I found myself among a group of cancer patients the other day, waiting for their radiation treatment. The environment was just perfect. Deep, comfy armchairs, discreetly lit giant fish tanks, juice and salty crackers on coffee tables, all in the most perfect temperature (not too hot, not too cold).
While there was a big screen TV mounted to the wall, nobody paid any attention to it. Most of the people were reading, doing a crossword puzzle, or talking to a companion.
A short distance away from me were two women, one wearing a baseball cap, presumably to hide her bald head. She had a rather teary conversation with the woman next to her. She wasn’t talking and then crying, she was doing both at the same time. Nobody listened openly, but I think everyone felt sorry for her. She projected such misery. Her conversation partner didn’t say much other than “I’m so sorry,” and “I wish I could help.”
More patients came and went, some men, some women, some looking normal, others wearing a scarf or a baseball cap after chemo treatment. One or two were in a wheelchair, others walked but looked so down they were obviously having a rough time.
The room was getting downright depressing when in came a woman, I guessed her to be in her late 30s early 40s, sporting sunglasses on her bald head.
She walked purposefully, with a bounce in her step, and a smile on her face that lit up the room. While I know it’s not polite to stare at someone, I found myself doing just that, fascinated by this woman. She positively radiated joy and a zest for life. I admired her. While most women hid their baldness under scarves, caps or wigs, she obviously had no problem with her hairless appearance. And it suited her. She was the embodiment of bald and beautiful.
With a variety of chairs to choose from, she positioned herself opposite the teary woman and started speaking to her. She said how much she admired her, how she faithfully read the blog the woman was writing and how much support it had given her. She didn’t speak in hushed tones, neither did she shout, but her clear voice carried all through the room.
I doubted very much that this woman needed support. She didn’t look like the kind who needed cheering up, but it worked.
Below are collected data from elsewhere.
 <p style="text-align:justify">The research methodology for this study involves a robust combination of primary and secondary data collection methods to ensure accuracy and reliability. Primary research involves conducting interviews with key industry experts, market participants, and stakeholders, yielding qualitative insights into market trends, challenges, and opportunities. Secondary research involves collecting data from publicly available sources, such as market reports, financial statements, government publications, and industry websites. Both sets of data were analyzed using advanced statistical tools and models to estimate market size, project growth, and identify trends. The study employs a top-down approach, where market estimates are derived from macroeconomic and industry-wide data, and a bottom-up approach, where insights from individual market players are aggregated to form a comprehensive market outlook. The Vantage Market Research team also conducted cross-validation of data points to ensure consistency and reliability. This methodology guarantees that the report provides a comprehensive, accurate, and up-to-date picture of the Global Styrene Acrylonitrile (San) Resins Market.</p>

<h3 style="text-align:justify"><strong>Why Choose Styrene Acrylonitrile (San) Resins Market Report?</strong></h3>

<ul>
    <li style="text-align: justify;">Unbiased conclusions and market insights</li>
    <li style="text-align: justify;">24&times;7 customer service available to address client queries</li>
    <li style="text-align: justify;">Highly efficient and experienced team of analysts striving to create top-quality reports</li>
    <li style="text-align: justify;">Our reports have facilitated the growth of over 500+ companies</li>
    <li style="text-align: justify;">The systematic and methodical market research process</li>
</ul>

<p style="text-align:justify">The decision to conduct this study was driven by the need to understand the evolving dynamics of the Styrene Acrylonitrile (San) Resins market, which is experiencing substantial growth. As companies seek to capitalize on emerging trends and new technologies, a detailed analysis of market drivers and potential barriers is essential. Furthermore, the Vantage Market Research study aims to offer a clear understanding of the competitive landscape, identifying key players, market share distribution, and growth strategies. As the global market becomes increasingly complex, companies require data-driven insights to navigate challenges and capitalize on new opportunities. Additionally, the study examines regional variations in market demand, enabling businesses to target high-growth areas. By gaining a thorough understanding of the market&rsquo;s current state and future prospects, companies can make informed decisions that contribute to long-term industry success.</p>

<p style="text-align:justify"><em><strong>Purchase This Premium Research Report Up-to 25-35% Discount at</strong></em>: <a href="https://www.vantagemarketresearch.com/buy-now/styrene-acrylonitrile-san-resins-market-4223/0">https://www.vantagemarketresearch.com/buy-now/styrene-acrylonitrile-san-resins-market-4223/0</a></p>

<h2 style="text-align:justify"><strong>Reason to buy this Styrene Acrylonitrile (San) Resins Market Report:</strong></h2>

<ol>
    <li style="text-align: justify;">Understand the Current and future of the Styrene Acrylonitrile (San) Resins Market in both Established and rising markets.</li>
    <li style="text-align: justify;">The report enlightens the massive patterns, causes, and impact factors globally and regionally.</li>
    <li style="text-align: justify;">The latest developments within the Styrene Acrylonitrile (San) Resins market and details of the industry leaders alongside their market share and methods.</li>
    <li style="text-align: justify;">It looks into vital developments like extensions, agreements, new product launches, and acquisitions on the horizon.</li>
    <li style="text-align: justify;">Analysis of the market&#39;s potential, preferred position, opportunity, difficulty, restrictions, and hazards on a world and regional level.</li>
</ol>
Within no time the woman dried her tears, put her tissue away and was visibly feeling better.
Not only that, those who had been talking quietly were listening, those who had been struggling with a crossword puzzle had their pens hovering over the paper, and those who had been reading had their book or Kindle in their lap.
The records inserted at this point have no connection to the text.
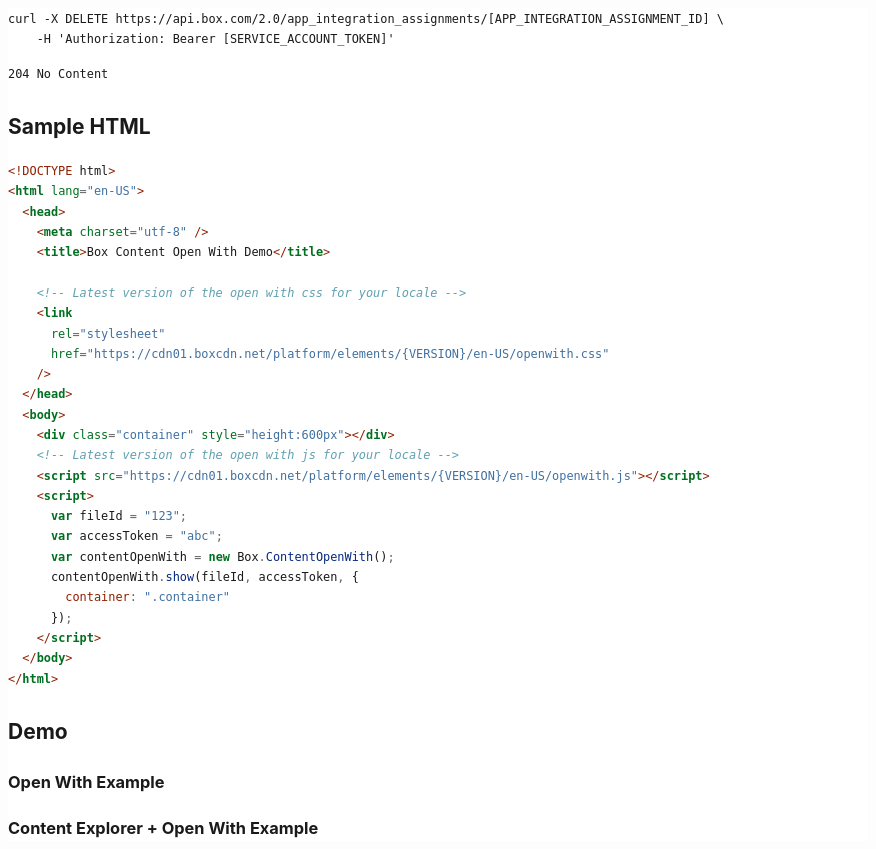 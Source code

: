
 ```curl
curl -X DELETE https://api.box.com/2.0/app_integration_assignments/[APP_INTEGRATION_ASSIGNMENT_ID] \
    -H 'Authorization: Bearer [SERVICE_ACCOUNT_TOKEN]'
```

```sh
204 No Content
```

## Sample HTML

```html
<!DOCTYPE html>
<html lang="en-US">
  <head>
    <meta charset="utf-8" />
    <title>Box Content Open With Demo</title>

    <!-- Latest version of the open with css for your locale -->
    <link
      rel="stylesheet"
      href="https://cdn01.boxcdn.net/platform/elements/{VERSION}/en-US/openwith.css"
    />
  </head>
  <body>
    <div class="container" style="height:600px"></div>
    <!-- Latest version of the open with js for your locale -->
    <script src="https://cdn01.boxcdn.net/platform/elements/{VERSION}/en-US/openwith.js"></script>
    <script>
      var fileId = "123";
      var accessToken = "abc";
      var contentOpenWith = new Box.ContentOpenWith();
      contentOpenWith.show(fileId, accessToken, {
        container: ".container"
      });
    </script>
  </body>
</html>
```

## Demo

### Open With Example

<iframe height="560" scrolling="no" title="Box Open With Example" src="//codepen.io/box-platform/embed/984598a6fe6bf01785d02be770c5c96a/?height=560&theme-id=27216&default-tab=result&embed-version=2&editable=true" frameborder="no" allowtransparency="true" allowfullscreen="true" style="width: 100%;" >

</iframe>

### Content Explorer + Open With Example


[scopes]: guide://api-calls/permissions-and-errors/scopes
[community]: https://support.box.com/hc/en-us/articles/360043696994-Introducing-Box-for-G-Suite
[tools]: https://support.box.com/hc/en-us/categories/360003188014-Box-Tools
[custom-domains]: g://embed/ui-elements/custom-domains
[safari]: https://support.box.com/hc/en-us/articles/360043697334-Installing-Box-Tools
[service-account]: page://platform/user-types/#service-account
I guess we were all thinking the same thing … what an amazing woman!
When the radiation technician came for her, she rose from her chair, wished her conversation partner all the best, bestowed a glowing smile on the technician and disappeared from the room.
I took away two things … being bald doesn’t have to be embarrassing and while sympathy is fine, expressing admiration is often more effective than feeling sorry for someone.